30. On the DC Transfer, DC will dispose of a one-half interest in the Subject Land at its fair market value to each of TC1 Sub and TC2 Sub. The amount by which the fair market value of the Subject Land exceeds its cost will be reported by DC as income.
31. DC will jointly elect with TC1 Sub and TC2 Sub, as the case may be, in prescribed form within the time limit referred to in subsection 85(6), to have the provisions of subsection 85(1) apply to the transfer of each eligible property by DC to TC1 Sub or TC2 Sub. The agreed amount in respect of each eligible property so transferred will not be greater than the FMV of such property nor will it be less than the FMV, at the time of disposition, of the consideration therefor other than shares of the capital stock of TC1 Sub or TC2 Sub, as the case may be. In addition, the amount of the liabilities of DC assumed by TC1 Sub or TC2 Sub, as the case may be, which are allocated to a particular eligible property that is subject to an election under subsection 85(1), will not exceed the agreed amount for that particular property.

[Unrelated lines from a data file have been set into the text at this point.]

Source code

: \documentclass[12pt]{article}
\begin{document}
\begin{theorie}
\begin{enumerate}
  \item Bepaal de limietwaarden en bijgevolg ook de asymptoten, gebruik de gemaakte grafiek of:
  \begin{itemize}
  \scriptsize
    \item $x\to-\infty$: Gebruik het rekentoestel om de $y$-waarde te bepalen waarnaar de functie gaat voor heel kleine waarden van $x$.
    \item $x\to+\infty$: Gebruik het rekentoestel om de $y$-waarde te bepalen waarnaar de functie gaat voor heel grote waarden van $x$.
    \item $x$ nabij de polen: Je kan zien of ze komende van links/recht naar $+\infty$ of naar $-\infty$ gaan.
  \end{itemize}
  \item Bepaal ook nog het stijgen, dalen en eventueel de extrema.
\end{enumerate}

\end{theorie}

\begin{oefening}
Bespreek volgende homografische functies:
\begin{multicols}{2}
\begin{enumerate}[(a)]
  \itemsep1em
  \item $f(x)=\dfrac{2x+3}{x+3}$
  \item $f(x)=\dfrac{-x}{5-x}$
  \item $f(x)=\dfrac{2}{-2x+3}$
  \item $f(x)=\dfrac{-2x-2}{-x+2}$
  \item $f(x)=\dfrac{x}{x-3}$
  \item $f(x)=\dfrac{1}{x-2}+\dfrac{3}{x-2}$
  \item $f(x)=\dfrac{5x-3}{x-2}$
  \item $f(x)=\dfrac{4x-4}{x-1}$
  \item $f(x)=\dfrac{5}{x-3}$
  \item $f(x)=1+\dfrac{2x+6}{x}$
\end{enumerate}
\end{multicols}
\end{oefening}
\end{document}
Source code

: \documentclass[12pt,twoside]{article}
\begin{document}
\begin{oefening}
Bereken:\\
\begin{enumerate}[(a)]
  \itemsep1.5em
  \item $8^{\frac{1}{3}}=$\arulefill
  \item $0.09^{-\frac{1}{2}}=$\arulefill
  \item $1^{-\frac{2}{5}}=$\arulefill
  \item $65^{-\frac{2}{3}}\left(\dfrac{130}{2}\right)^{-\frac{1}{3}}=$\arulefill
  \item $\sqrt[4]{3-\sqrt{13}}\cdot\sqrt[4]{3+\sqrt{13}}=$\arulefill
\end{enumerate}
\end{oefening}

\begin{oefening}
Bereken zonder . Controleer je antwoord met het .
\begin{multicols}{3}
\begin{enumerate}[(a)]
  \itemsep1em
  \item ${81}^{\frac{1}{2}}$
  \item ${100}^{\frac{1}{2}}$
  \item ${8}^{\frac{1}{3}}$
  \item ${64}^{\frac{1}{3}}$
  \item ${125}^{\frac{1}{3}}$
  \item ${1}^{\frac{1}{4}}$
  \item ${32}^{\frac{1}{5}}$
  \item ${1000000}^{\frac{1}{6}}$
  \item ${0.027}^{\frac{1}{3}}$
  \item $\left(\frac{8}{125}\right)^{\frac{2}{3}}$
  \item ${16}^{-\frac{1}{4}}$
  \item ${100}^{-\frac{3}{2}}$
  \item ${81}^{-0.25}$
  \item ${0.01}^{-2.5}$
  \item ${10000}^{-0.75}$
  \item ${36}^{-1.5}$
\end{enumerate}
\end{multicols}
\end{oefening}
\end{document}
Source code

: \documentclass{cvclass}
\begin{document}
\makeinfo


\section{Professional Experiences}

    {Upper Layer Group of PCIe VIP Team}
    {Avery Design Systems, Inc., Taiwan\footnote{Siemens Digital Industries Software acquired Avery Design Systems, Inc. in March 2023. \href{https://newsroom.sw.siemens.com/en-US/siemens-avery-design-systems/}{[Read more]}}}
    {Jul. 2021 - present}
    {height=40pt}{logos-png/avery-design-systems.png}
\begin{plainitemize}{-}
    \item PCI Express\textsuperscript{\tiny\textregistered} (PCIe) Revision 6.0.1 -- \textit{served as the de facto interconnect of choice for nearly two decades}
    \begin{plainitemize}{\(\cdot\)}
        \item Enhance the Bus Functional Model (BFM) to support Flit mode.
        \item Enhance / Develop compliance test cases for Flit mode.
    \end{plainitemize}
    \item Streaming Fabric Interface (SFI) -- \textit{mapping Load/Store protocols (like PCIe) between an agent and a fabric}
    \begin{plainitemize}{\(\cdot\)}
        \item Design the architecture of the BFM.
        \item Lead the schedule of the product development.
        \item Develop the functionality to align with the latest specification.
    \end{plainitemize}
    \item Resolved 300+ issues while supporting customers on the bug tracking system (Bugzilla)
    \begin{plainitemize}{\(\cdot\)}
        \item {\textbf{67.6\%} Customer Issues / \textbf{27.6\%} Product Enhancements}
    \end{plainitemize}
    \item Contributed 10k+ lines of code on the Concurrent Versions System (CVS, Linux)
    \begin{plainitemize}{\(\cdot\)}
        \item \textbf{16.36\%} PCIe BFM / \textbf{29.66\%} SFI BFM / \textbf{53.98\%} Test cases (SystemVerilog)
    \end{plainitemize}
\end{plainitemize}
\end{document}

32. For greater certainty, the agreed amount in respect of each such eligible property will not be:
(a) in the case of capital property (other than depreciable property of a prescribed class), an amount that is less than the lesser of the amounts described in subparagraphs 85(1)(c.1)(i) and (ii); and
(b) in the case of depreciable property of a prescribed class, an amount that is less than the least of the amounts described in subparagraphs 85(1)(e)(i), (ii) and (iii).
33. Each of TC1 Sub and TC2 Sub, as the case may be, will add to its respective stated capital account for the Butterfly Shares, an amount equal to the aggregate of (a) the agreed amounts, in the case of each eligible property transferred to such TC Sub, less (b) the aggregate amount of DCs liabilities assumed by such TC Sub as described in Paragraph 29(a). For greater certainty, the amount to be added to the stated capital account of each of TC1 Sub and TC2 Sub for the Butterfly Shares issued as partial consideration for the property transferred to it on the DC Transfer will not exceed the maximum amount that could be added to the PUC (stated capital) of such shares without a reduction taking place pursuant to subsection 85(2.1).
Redemption of TC1 Sub Butterfly Shares and TC2 Sub Butterfly Shares
34. TC1 will redeem all of the issued TC1 Sub Butterfly Shares owned by DC for an amount equal to the aggregate redemption amount of such shares. As consideration therefor, TC1 Sub will issue the TC1 Sub Redemption Note to DC, which will have a principal amount and FMV equal to the aggregate redemption amount of the TC1 Sub Butterfly Shares so redeemed. DC will accept the TC1 Sub Redemption Note as payment in full for the TC1 Sub Butterfly Shares so redeemed.
35. Simultaneously with the redemption described in Paragraph 34, TC2 Sub will redeem all of the issued TC2 Sub Butterfly Shares owned by DC for an amount equal to the aggregate redemption amount of such shares. As consideration therefor, TC2 Sub will issue the TC2 Sub Redemption Note to DC, which will have a principal amount and FMV equal to the aggregate redemption amount of the TC2 Sub Butterfly Shares so redeemed. DC will accept the TC2 Sub Redemption Note as payment in full for the TC2 Sub Butterfly Shares so redeemed.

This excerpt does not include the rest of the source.